DESCRIPTION OF THE TASK> Pick each line containing the word "supports" out of the data below.

MATERIAL PROVIDED>
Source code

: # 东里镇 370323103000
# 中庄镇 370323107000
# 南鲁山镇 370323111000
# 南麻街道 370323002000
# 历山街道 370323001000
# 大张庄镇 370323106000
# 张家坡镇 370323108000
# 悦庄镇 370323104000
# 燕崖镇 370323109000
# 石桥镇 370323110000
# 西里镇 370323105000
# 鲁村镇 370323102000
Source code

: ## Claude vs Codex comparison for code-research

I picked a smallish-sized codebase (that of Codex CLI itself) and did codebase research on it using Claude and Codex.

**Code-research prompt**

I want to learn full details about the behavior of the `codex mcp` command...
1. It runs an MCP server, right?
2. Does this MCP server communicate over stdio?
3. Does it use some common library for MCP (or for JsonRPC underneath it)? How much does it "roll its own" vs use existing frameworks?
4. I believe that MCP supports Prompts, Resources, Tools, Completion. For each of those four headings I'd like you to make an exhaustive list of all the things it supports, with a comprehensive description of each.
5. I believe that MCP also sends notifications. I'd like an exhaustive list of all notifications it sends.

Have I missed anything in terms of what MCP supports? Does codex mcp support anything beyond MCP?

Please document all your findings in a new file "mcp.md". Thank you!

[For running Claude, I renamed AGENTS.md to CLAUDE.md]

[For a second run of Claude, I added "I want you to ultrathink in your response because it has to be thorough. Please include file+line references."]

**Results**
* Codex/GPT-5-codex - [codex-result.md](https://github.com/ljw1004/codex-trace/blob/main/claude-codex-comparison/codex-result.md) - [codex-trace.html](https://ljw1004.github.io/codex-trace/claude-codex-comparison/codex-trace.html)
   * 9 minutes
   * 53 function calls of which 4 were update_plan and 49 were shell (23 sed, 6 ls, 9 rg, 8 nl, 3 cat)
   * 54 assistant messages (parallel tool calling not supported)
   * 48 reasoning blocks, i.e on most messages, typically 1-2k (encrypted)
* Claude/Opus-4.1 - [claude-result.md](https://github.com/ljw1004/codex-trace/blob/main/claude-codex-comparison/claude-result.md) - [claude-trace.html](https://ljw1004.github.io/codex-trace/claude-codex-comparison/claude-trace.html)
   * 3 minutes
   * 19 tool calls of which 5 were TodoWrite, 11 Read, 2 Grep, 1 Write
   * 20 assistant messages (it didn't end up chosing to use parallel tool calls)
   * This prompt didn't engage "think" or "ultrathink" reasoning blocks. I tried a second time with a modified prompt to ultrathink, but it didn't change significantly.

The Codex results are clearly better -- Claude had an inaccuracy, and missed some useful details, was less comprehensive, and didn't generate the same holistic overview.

...

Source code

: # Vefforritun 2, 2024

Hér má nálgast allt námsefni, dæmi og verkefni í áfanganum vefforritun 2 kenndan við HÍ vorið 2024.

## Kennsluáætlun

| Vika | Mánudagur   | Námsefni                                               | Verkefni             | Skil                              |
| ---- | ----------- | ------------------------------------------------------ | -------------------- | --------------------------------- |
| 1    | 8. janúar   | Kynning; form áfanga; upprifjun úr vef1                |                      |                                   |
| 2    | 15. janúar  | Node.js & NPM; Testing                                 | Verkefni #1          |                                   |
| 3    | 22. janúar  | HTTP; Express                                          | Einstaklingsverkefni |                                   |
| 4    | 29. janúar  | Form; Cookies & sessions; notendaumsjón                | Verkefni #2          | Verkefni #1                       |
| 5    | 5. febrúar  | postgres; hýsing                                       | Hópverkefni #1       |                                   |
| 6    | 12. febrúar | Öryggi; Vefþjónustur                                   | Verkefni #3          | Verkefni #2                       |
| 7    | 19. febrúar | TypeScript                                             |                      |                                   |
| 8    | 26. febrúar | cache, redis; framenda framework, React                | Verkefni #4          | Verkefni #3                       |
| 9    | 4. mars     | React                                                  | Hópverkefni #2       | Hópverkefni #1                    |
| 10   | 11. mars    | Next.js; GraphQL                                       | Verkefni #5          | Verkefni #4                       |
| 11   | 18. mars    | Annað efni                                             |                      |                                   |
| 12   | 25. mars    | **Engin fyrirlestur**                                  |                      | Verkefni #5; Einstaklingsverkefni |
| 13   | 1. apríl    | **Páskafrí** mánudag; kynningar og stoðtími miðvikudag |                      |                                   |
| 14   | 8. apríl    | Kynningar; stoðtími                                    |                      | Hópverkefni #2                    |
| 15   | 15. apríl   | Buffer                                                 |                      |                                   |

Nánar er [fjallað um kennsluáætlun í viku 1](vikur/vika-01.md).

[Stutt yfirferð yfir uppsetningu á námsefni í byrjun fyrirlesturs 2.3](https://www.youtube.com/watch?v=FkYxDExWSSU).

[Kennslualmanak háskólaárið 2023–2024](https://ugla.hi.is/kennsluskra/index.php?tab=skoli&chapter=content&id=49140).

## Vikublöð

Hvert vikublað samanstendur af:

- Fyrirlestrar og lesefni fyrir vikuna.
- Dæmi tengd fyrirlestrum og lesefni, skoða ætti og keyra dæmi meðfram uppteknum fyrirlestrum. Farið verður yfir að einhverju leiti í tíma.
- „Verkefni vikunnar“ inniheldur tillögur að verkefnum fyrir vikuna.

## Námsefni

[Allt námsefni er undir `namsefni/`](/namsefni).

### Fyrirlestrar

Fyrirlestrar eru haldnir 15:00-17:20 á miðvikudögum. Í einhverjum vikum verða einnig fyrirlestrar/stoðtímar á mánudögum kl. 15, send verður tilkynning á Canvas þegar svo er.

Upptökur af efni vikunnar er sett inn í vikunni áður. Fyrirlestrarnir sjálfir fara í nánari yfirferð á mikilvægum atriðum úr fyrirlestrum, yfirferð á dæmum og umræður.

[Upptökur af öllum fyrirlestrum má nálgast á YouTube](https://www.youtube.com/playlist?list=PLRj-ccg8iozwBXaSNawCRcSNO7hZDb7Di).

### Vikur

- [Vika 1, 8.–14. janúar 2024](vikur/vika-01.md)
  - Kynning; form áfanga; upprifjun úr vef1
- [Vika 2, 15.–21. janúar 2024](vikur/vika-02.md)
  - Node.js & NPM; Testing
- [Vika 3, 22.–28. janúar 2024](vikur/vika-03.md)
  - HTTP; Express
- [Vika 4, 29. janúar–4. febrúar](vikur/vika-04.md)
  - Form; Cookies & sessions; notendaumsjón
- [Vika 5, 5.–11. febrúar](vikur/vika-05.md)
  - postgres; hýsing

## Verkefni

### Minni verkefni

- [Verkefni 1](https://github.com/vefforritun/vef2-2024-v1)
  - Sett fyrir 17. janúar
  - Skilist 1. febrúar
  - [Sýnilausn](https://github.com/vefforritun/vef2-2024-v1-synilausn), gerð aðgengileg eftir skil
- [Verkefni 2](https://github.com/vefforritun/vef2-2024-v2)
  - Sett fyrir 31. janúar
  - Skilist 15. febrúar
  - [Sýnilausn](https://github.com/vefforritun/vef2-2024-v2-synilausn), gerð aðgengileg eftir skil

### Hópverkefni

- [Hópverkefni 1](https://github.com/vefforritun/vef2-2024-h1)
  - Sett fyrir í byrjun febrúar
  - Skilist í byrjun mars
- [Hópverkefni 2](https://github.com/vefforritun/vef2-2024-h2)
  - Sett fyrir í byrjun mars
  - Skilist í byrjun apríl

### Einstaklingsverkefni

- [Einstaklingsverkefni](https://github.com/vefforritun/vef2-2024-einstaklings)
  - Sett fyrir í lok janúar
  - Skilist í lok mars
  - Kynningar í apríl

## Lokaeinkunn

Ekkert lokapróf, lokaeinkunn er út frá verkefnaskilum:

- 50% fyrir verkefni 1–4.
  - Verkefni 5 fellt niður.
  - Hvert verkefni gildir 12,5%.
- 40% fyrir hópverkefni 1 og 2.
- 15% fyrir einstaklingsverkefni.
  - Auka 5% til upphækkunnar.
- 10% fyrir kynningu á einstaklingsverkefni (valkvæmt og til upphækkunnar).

---

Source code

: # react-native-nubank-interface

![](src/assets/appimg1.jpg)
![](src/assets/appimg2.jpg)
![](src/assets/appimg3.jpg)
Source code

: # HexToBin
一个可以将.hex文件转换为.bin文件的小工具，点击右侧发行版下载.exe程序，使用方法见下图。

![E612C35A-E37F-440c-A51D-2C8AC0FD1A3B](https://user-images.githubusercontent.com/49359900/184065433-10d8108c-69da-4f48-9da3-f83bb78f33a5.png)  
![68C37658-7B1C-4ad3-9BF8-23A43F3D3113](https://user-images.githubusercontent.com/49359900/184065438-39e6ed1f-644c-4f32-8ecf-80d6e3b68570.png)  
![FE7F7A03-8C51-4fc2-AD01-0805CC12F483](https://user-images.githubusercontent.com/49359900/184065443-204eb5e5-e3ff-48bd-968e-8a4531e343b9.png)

WRITTEN REPLY>
4. I believe that MCP supports Prompts, Resources, Tools, Completion. For each of those four headings I'd like you to make an exhaustive list of all the things it supports, with a comprehensive description of each.
Have I missed anything in terms of what MCP supports? Does codex mcp support anything beyond MCP?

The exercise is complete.